Exercise >>
The lines below, from the first through the one containing "BSD-3-Clause | https://github.com/google/glog/tree/v0.6.0", are to be given again exactly, with pictures left out and nothing added.

*** Given records

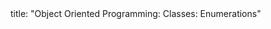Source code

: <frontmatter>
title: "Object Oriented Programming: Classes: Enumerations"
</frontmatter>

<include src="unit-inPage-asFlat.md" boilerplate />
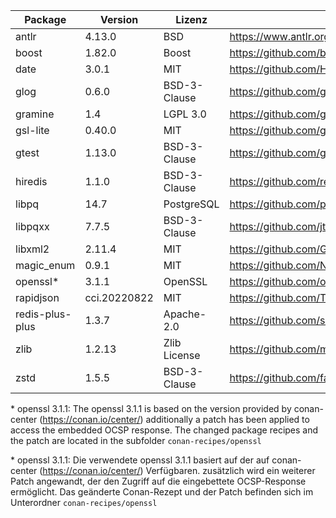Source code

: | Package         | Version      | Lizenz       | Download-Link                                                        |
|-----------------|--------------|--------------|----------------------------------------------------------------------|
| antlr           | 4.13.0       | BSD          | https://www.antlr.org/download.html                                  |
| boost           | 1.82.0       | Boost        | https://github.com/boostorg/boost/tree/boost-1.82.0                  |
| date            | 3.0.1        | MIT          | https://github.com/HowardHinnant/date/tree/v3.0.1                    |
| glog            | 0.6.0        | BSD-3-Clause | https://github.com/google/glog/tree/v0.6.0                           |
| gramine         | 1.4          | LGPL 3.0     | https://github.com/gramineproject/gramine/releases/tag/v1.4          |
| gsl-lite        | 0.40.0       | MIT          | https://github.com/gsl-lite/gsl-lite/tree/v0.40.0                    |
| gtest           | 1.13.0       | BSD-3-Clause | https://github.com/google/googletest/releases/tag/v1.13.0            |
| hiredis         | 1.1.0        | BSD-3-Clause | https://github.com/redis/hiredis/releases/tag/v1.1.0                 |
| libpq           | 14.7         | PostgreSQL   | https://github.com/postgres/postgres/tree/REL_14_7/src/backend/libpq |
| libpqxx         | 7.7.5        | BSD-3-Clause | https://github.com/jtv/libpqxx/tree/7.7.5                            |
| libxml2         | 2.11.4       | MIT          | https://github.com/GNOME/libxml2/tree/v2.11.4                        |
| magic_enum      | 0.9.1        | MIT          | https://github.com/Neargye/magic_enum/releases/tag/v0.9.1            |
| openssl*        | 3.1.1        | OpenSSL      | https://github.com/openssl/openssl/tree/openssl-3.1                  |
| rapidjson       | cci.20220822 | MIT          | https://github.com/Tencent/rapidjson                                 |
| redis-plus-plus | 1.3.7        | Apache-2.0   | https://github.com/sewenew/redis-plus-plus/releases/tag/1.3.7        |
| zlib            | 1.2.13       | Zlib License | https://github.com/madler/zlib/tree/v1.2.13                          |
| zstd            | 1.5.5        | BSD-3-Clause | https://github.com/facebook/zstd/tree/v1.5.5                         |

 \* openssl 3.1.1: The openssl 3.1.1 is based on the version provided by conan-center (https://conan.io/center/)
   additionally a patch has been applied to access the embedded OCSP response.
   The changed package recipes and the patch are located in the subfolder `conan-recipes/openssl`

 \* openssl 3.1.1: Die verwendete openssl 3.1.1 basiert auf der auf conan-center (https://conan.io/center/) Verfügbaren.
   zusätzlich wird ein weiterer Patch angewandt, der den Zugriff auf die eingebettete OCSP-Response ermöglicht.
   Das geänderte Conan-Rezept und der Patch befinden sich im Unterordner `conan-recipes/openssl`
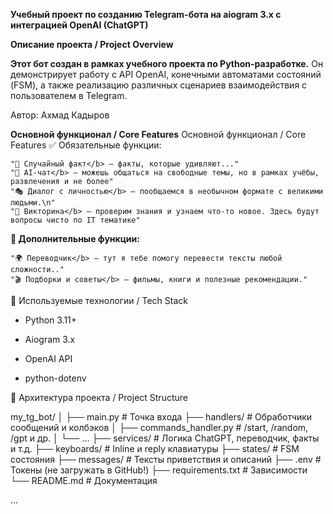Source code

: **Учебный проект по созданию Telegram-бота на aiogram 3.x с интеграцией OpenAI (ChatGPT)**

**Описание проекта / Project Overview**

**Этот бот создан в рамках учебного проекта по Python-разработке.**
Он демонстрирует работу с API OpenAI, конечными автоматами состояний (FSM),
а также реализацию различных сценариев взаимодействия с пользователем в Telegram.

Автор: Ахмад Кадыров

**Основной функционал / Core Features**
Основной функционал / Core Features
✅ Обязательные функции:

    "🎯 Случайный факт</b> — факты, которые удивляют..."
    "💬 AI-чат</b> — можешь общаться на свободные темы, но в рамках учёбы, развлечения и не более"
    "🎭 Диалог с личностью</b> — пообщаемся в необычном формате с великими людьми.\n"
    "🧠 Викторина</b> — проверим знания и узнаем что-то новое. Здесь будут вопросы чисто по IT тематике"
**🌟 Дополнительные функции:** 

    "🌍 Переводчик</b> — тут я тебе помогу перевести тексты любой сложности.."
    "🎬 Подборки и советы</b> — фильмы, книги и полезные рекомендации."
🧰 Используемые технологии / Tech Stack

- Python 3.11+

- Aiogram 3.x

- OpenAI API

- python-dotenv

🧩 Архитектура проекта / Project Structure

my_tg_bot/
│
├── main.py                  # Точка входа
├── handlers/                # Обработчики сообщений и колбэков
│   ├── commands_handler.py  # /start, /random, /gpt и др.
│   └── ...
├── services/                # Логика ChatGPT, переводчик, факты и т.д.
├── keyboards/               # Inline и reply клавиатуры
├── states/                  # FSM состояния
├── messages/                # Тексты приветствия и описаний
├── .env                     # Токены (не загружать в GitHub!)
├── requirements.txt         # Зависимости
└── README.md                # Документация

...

******

Written answer >>
Source code

: <frontmatter>
title: "Object Oriented Programming: Classes: Enumerations"
</frontmatter>

<include src="unit-inPage-asFlat.md" boilerplate />
Source code

: | Package         | Version      | Lizenz       | Download-Link                                                        |
|-----------------|--------------|--------------|----------------------------------------------------------------------|
| antlr           | 4.13.0       | BSD          | https://www.antlr.org/download.html                                  |
| boost           | 1.82.0       | Boost        | https://github.com/boostorg/boost/tree/boost-1.82.0                  |
| date            | 3.0.1        | MIT          | https://github.com/HowardHinnant/date/tree/v3.0.1                    |
| glog            | 0.6.0        | BSD-3-Clause | https://github.com/google/glog/tree/v0.6.0                           |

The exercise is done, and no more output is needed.